Dataset items:

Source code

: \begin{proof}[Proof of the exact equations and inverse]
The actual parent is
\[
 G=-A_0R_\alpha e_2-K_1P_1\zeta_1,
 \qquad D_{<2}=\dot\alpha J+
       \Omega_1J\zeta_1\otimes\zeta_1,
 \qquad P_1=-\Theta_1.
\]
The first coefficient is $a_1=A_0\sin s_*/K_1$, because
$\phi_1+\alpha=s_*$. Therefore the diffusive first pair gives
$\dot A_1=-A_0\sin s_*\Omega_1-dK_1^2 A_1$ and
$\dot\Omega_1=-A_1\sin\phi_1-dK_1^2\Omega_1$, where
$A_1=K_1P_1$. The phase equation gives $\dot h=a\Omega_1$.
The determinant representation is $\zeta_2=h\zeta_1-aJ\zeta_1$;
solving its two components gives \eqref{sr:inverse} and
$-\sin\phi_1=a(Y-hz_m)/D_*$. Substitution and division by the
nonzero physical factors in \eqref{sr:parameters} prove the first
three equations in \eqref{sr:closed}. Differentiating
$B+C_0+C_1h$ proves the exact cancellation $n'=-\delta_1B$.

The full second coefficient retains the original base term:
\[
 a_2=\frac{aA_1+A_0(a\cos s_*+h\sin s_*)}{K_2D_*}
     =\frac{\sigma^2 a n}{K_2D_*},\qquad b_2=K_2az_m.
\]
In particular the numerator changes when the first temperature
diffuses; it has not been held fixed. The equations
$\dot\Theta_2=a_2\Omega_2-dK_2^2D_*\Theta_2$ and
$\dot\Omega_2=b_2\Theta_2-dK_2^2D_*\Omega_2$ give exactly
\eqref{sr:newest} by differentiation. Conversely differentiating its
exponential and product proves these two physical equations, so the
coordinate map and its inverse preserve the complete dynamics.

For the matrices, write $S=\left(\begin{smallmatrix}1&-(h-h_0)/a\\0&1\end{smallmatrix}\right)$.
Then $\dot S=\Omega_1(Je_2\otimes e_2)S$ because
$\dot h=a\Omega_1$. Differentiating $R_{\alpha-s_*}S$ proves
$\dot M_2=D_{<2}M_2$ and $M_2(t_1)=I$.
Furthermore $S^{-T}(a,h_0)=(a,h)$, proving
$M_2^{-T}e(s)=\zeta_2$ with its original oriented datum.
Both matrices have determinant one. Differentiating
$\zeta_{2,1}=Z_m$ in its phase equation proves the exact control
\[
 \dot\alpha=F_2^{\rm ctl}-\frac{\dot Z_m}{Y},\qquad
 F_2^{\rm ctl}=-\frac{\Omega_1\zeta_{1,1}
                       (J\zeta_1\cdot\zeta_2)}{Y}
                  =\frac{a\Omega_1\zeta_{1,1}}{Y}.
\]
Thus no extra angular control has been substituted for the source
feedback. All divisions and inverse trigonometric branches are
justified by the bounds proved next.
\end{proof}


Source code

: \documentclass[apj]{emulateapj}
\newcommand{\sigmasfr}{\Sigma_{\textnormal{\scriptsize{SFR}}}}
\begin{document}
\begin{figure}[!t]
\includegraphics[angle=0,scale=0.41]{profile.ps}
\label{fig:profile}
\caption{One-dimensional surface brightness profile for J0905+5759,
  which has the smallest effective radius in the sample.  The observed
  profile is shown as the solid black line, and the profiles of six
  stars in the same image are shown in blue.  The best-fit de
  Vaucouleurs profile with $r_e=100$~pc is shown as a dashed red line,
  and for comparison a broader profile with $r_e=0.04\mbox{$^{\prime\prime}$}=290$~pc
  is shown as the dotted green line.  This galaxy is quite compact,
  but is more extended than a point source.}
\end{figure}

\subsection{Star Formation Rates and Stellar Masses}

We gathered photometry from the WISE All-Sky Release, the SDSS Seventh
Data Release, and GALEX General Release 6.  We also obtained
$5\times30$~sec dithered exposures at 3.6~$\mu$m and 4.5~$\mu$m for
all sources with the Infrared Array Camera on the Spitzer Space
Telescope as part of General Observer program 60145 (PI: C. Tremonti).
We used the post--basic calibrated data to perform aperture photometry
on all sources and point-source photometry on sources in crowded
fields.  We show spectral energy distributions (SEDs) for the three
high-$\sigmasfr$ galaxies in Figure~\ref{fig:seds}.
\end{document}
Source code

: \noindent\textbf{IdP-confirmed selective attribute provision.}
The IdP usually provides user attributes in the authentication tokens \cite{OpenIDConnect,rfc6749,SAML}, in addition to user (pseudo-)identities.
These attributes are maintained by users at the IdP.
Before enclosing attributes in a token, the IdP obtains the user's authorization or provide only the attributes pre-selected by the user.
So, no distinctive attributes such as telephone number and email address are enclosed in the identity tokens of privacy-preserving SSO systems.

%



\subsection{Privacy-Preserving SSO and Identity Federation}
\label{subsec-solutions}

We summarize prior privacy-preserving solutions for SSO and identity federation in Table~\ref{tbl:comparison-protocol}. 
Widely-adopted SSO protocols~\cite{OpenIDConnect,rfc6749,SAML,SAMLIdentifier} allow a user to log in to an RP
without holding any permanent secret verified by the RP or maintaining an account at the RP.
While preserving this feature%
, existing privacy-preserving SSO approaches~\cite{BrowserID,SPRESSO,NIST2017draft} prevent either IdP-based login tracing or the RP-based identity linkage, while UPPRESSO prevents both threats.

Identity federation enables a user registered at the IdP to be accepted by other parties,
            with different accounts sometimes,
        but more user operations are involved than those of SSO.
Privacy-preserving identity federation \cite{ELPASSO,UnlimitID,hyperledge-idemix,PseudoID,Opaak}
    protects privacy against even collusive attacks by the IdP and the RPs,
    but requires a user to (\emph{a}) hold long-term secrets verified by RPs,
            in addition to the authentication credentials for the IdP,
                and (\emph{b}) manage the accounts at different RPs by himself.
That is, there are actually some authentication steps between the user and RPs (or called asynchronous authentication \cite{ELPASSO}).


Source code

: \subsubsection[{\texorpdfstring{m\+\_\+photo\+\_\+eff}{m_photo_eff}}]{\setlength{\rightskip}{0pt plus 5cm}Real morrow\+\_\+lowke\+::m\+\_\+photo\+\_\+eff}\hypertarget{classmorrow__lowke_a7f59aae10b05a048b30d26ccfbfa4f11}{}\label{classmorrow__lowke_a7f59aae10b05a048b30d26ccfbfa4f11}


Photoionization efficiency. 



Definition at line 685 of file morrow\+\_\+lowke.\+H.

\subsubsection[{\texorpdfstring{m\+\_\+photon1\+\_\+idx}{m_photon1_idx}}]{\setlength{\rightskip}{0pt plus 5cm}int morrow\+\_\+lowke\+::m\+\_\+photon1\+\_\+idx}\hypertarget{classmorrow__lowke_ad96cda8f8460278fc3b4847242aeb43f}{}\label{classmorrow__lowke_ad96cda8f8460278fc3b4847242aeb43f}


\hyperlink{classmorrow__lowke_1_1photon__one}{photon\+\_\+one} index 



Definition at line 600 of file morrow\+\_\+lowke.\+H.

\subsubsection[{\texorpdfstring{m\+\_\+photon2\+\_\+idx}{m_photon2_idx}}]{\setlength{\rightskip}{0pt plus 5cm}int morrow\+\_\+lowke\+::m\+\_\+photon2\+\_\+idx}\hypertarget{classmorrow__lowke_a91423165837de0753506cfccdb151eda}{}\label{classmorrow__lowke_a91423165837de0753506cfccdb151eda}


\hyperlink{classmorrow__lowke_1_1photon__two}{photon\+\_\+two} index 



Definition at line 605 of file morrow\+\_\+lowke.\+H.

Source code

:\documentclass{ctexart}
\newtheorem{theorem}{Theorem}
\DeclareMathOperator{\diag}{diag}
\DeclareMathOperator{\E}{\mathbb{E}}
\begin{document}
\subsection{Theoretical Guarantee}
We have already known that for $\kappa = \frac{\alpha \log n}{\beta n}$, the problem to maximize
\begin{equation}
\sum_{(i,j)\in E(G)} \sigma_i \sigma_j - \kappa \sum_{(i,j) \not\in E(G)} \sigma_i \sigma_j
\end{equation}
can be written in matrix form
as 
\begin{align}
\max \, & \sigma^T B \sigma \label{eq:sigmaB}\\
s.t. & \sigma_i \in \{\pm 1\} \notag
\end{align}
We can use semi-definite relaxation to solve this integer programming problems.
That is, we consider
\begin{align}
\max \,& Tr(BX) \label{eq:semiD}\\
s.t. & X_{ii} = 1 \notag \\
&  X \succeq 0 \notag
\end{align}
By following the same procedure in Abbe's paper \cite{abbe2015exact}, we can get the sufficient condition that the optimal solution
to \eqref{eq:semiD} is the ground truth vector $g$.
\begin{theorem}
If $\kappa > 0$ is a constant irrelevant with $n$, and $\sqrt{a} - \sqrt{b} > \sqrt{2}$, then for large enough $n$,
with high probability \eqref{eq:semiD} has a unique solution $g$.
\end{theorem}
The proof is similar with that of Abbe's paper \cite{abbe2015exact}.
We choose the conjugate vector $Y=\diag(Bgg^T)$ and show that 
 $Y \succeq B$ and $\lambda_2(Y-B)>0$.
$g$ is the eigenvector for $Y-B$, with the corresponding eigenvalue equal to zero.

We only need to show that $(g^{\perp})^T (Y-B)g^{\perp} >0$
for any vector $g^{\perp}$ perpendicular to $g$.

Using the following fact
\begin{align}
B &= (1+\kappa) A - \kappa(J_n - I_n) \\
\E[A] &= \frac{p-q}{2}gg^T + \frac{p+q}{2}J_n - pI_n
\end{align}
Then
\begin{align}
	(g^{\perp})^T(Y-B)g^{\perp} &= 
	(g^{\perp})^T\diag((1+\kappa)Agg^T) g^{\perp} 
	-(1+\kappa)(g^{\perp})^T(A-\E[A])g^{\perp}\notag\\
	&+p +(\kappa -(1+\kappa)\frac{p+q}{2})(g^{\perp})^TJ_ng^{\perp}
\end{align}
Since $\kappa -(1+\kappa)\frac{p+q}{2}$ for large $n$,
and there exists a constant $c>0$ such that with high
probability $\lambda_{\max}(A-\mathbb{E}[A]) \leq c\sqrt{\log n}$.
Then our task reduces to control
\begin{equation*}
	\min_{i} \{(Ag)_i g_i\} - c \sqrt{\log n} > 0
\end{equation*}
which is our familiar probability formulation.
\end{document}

# What you have to do
Using the entries above, find all lines with "gives". Copy them.

# The completed task
$\phi_1+\alpha=s_*$. Therefore the diffusive first pair gives
$A_1=K_1P_1$. The phase equation gives $\dot h=a\Omega_1$.
solving its two components gives \eqref{sr:inverse} and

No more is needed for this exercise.